El ministro del Interior y, en su caso, los consejeros de Interior de las Comunidades Autónomas, deben:

– Establecer mecanismos efectivos para garantizar que cuando una persona desee presentar una denuncia contra funcionarios encargados de hacer cumplir la ley no es objeto de obstrucciones de ningún tipo.
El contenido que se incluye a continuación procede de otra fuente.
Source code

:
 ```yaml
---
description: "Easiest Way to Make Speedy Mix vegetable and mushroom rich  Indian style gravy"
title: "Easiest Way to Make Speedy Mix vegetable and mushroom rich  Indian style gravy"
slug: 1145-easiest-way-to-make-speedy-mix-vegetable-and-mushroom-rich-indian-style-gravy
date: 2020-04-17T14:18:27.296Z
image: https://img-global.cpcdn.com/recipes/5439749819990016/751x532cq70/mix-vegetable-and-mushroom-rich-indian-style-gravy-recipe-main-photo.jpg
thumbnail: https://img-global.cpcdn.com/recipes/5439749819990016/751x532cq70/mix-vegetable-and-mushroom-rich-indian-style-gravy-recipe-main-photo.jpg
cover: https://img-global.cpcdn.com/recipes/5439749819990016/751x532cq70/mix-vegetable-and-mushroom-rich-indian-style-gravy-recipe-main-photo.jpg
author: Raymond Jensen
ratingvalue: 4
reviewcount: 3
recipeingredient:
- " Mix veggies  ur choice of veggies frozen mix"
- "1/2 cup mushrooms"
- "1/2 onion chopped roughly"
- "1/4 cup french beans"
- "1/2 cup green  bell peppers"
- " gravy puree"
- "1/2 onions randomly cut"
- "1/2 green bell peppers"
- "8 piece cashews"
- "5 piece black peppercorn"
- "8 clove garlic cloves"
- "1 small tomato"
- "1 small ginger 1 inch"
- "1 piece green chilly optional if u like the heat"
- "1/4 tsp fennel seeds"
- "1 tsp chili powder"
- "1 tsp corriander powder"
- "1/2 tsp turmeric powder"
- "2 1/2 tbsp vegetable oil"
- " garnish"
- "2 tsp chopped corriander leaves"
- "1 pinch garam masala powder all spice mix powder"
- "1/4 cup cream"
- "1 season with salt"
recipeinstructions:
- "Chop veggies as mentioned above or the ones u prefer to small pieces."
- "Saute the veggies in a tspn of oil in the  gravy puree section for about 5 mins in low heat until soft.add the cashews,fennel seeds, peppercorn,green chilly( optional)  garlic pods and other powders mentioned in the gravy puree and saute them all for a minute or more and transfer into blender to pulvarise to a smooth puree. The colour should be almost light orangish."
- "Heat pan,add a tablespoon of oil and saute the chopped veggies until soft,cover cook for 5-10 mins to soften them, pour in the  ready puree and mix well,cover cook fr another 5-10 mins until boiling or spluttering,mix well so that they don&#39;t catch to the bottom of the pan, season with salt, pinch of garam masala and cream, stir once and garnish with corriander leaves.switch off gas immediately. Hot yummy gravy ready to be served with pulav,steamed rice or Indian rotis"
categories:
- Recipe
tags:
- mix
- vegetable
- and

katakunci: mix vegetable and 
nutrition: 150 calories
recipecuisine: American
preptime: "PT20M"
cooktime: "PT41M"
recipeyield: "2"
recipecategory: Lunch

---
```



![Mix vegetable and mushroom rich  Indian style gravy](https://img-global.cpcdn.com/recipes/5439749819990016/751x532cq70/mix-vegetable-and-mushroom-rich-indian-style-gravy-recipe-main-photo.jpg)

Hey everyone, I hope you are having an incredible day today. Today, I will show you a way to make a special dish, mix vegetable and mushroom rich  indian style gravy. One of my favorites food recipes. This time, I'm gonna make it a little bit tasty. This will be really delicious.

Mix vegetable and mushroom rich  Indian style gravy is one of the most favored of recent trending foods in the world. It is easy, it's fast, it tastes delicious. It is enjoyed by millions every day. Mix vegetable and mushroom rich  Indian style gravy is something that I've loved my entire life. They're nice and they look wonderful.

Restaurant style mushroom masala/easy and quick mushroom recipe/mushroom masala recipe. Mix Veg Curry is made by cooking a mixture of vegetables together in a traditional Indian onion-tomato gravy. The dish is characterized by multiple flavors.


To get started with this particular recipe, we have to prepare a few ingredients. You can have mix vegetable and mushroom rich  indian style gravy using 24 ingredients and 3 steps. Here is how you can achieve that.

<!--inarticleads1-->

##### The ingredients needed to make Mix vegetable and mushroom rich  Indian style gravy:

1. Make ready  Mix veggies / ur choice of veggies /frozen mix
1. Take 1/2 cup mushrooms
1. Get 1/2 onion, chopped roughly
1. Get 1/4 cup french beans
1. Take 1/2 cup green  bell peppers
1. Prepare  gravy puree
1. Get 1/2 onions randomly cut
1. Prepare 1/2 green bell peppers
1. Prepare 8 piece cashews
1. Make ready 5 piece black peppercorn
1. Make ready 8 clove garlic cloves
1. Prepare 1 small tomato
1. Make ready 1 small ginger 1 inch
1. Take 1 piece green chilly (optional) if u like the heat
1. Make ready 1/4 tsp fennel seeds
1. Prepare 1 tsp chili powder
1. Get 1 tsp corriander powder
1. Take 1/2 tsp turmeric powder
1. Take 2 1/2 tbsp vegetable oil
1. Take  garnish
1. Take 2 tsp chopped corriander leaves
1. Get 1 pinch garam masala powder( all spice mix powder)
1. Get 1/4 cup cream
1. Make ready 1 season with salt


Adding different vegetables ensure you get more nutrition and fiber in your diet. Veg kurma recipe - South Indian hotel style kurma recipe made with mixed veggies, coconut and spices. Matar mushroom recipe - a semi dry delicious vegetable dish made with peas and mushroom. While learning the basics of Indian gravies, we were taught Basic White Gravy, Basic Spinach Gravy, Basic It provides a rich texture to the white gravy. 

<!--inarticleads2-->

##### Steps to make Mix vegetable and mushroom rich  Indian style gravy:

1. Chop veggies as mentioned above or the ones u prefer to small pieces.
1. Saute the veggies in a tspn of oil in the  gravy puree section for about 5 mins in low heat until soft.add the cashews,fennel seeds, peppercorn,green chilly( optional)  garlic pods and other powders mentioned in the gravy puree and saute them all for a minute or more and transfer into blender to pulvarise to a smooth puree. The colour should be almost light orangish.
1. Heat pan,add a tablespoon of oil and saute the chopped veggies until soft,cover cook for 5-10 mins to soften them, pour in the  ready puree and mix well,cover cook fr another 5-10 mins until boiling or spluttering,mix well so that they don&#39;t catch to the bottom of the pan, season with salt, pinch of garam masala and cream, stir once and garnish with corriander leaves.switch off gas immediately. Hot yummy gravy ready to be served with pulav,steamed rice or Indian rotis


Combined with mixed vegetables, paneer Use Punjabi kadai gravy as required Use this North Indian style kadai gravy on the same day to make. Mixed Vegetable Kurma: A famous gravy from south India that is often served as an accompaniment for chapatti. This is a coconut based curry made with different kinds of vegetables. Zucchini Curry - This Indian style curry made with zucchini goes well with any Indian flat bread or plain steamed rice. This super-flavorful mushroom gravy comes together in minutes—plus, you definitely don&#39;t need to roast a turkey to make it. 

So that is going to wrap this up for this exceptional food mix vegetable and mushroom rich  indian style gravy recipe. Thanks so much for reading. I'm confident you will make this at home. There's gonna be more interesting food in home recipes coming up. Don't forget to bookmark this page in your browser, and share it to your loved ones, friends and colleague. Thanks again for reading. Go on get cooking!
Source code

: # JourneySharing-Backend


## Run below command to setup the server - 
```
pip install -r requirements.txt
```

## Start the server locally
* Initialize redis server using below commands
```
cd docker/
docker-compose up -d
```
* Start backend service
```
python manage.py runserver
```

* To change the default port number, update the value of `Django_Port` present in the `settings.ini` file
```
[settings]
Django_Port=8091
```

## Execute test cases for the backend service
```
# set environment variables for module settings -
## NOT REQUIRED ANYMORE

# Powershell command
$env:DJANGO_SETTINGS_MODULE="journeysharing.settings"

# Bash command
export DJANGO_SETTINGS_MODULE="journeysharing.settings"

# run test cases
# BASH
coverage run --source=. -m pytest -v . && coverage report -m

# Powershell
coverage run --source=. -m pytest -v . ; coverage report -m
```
Cuando una denuncia sea desestimada por inadmisible, deben facilitarse a la persona denunciante las razones claras y detalladas de la decisión, por escrito, así como información sobre los mecanismos de recurso y las vías de recurso alternativas.

La Fiscalía debe:

– Establecer mecanismos para registrar y publicar los datos completos relativos a las denuncias de malos tratos presentadas contra funcionarios encargados de hacer cumplir la ley y que incluyan los resultados de cada investigación.

Las autoridades judiciales deben:

– Garantizar que las víctimas de malos tratos tienen acceso a un recurso efectivo y reciben una reparación adecuada, que incluya indemnización, restitución, rehabilitación, satisfacción y garantías de no repetición.

EN RELACIÓN CON LA FORMACIÓN DE LOS FUNCIONARIOS ENCARGADOS DE HACER CUMPLIR LA LEY:

El ministro del Interior y, en su caso, los consejeros de Interior de las Comunidades Autónomas, deben:

– Desarrollar y aplicar de hecho, a través de la formación inicial y permanente, protocolos y directrices sobre el uso apropiado de la fuerza por parte de los funcionarios encargados de hacer cumplir la ley que sean plenamente acordes con las normas internacionales de derechos humanos.